• EXERCISE DESCRIPTION:
Up to and including the line with "5. Push to main branch to deploy!", restate the material below word for word, beginning with its first line.

• RECORD EXTRACTS:
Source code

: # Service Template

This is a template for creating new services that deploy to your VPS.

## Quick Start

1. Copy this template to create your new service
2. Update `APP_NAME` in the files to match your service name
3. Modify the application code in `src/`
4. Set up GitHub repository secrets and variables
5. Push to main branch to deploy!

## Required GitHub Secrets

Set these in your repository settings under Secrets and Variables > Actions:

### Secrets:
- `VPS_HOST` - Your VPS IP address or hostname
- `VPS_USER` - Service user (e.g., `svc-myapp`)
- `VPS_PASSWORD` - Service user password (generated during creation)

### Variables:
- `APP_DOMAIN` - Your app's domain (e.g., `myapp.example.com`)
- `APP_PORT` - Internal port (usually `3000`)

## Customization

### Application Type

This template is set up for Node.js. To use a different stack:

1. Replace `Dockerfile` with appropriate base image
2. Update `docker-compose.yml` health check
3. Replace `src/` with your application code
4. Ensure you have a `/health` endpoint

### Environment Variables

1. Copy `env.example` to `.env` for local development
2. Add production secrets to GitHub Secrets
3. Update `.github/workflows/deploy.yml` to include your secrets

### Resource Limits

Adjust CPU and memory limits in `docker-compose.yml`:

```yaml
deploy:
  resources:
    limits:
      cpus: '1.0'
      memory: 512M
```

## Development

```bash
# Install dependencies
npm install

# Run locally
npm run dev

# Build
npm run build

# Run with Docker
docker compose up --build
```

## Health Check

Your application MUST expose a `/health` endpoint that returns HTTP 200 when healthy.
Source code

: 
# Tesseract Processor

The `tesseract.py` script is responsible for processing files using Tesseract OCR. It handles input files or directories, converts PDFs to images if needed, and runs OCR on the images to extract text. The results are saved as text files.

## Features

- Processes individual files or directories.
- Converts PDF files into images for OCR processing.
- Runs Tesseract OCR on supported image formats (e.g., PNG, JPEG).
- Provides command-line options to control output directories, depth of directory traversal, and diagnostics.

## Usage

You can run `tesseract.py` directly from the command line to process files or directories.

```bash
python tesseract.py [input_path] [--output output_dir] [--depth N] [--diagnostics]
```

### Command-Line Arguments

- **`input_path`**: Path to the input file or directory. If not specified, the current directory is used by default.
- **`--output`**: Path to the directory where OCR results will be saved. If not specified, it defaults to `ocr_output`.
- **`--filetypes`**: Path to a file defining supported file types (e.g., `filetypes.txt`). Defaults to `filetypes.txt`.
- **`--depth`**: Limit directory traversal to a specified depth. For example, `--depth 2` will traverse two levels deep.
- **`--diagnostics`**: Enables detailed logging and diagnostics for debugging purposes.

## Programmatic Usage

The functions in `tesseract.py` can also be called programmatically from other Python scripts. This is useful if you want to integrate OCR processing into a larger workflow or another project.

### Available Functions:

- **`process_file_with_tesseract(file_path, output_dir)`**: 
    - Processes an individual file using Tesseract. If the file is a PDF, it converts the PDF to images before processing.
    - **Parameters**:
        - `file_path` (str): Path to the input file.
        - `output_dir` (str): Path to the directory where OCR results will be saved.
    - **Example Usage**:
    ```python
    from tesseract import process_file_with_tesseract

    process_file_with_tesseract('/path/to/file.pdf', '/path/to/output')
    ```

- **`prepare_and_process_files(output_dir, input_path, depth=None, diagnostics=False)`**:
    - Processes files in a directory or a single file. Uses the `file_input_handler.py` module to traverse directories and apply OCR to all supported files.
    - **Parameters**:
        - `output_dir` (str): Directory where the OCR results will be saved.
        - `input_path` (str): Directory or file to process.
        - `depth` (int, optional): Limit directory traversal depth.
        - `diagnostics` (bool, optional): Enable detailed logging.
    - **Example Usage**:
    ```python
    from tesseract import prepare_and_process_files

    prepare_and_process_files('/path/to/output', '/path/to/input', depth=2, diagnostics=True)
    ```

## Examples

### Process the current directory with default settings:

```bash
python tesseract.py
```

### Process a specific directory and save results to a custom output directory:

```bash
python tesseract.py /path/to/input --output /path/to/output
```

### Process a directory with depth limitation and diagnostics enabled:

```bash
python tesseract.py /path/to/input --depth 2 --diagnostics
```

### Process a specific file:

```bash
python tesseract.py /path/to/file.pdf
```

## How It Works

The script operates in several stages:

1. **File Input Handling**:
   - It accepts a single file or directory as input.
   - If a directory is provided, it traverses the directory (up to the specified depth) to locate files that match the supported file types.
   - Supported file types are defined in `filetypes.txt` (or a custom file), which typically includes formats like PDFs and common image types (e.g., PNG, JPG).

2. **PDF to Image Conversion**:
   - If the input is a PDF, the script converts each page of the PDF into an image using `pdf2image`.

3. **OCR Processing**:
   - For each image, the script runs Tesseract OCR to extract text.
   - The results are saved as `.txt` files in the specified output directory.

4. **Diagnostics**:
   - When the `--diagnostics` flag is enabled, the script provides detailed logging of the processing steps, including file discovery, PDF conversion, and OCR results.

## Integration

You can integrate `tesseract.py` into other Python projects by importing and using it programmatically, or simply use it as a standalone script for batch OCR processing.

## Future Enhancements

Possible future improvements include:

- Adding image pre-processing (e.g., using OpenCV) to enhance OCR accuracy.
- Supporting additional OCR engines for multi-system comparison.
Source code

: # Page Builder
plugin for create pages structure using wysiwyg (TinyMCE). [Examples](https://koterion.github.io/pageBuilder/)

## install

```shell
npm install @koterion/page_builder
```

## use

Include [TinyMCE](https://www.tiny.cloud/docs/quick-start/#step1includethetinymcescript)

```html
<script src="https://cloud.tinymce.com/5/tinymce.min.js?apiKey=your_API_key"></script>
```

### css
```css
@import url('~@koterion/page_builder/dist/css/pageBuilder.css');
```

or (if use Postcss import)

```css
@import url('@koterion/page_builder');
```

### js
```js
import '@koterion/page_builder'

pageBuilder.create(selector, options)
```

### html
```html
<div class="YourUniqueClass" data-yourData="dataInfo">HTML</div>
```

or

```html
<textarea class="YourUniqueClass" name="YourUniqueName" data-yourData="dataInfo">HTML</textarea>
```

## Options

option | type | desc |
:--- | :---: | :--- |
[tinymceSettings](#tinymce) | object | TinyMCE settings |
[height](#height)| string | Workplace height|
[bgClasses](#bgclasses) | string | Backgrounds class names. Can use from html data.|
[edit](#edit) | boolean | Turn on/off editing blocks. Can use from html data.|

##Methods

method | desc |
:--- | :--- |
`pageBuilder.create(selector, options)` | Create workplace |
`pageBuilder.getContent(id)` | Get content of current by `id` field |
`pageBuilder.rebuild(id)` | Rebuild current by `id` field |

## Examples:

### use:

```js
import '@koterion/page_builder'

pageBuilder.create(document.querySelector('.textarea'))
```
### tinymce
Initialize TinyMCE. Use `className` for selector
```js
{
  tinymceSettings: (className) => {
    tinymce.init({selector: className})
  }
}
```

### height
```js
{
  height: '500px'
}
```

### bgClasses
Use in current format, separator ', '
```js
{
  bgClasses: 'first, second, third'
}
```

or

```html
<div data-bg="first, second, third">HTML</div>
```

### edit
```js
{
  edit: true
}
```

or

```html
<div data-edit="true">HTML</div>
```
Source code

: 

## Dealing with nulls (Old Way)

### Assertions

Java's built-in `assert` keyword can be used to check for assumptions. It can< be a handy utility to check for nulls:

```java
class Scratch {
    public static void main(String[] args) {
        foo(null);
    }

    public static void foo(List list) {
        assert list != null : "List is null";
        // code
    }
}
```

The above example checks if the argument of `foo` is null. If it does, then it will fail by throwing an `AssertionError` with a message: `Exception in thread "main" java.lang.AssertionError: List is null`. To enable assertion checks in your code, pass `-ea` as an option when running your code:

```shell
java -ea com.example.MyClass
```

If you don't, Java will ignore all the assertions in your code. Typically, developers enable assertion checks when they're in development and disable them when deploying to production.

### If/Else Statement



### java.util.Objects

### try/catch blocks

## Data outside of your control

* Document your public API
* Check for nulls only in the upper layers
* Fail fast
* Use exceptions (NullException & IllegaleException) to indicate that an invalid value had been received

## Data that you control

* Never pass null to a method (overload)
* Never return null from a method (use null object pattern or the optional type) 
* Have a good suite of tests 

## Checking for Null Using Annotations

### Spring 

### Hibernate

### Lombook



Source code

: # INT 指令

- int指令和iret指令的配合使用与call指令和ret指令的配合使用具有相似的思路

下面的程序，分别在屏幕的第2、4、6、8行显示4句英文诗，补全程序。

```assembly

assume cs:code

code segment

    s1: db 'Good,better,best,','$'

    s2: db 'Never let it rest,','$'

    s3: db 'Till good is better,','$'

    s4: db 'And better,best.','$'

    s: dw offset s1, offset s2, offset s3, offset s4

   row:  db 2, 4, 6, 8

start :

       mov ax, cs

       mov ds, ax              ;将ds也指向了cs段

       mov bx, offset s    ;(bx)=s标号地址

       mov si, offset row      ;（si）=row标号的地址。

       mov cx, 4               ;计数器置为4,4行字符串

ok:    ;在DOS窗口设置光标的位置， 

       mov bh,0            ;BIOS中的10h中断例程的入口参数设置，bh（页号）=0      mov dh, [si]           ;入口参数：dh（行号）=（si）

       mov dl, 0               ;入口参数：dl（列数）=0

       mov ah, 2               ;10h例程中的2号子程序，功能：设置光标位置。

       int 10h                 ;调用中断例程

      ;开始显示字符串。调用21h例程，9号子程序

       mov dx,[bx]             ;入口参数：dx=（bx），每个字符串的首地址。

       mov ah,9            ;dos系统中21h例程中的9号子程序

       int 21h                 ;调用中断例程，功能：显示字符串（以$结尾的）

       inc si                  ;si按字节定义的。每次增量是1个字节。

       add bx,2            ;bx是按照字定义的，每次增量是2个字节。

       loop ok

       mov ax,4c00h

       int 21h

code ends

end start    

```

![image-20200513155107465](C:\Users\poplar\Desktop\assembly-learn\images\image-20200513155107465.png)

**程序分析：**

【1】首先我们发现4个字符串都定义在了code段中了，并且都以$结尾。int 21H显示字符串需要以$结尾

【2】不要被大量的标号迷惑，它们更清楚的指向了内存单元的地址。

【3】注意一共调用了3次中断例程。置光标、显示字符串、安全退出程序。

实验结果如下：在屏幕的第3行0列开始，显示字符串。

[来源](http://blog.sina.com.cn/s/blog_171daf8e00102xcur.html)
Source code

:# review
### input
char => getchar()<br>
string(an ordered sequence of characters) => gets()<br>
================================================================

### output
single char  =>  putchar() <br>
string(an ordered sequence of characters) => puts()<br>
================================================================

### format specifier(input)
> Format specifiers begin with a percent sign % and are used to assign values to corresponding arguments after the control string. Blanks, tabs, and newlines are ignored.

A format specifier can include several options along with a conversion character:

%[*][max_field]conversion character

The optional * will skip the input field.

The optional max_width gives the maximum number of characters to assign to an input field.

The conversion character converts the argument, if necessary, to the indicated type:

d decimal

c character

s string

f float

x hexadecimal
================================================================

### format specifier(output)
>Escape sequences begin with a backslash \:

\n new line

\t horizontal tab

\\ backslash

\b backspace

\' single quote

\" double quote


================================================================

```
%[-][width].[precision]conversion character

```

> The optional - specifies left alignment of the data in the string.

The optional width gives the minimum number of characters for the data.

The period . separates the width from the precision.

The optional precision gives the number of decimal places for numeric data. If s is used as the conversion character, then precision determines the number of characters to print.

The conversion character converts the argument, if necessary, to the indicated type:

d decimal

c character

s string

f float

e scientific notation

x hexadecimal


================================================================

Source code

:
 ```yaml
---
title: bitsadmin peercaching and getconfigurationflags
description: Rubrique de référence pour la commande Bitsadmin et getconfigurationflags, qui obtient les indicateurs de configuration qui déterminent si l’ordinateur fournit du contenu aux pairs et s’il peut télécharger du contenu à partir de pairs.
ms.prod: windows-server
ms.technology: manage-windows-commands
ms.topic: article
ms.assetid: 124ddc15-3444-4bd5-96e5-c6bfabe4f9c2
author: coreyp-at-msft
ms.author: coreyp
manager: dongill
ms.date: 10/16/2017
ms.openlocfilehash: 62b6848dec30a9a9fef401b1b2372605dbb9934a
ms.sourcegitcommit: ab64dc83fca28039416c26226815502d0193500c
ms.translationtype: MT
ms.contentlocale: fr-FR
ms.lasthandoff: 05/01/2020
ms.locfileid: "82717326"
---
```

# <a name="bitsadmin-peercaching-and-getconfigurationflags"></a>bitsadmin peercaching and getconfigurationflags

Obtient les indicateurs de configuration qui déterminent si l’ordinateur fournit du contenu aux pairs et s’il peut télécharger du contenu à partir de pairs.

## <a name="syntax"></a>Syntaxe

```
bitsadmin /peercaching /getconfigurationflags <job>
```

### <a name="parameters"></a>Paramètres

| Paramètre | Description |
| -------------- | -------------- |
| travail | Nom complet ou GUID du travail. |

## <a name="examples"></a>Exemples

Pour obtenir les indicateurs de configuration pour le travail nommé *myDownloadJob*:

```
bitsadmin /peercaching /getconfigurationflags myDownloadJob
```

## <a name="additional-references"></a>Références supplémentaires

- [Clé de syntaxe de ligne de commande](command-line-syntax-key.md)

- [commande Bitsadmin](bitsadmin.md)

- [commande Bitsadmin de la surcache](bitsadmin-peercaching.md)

• ANSWER FOR THIS EXERCISE:
Source code

: # Service Template

This is a template for creating new services that deploy to your VPS.

## Quick Start

1. Copy this template to create your new service
2. Update `APP_NAME` in the files to match your service name
3. Modify the application code in `src/`
4. Set up GitHub repository secrets and variables
5. Push to main branch to deploy!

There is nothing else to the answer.